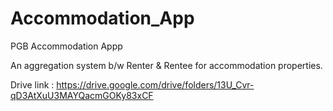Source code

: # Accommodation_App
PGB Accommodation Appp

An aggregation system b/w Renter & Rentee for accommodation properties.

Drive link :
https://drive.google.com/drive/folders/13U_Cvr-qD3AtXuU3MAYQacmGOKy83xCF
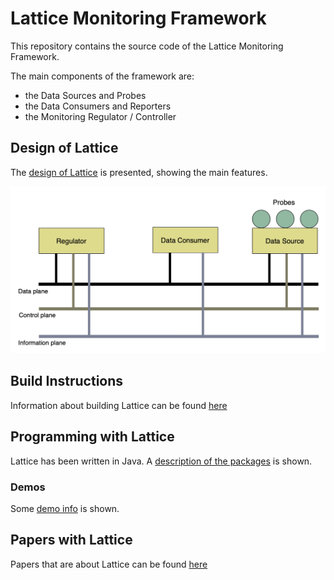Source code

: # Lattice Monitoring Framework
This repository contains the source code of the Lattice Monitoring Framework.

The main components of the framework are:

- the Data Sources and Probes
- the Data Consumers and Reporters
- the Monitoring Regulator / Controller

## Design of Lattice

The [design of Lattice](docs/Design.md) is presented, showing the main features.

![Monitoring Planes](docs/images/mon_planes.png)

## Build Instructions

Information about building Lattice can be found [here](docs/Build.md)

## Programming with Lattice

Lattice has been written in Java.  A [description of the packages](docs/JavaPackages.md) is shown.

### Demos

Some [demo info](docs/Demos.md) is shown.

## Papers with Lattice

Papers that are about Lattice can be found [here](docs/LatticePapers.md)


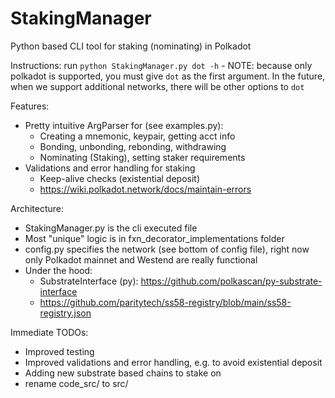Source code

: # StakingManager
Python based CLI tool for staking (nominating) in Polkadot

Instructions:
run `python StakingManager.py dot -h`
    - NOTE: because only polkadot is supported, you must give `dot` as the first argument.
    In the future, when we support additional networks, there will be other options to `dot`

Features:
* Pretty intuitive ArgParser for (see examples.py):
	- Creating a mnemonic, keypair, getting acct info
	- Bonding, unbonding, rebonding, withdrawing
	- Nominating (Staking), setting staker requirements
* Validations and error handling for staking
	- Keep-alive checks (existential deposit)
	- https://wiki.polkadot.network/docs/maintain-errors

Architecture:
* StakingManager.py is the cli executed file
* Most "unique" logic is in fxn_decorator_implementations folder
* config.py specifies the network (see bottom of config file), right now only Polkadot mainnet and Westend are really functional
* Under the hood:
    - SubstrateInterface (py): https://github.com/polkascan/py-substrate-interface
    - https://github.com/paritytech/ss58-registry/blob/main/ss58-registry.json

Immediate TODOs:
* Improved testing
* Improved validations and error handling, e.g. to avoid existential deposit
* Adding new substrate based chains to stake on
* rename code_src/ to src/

What you have to do: Wherever "about" occurs in the entries above, copy the line it sits on.

Solution to this problem:
Information about building Lattice can be found [here](docs/Build.md)
Papers that are about Lattice can be found [here](docs/LatticePapers.md)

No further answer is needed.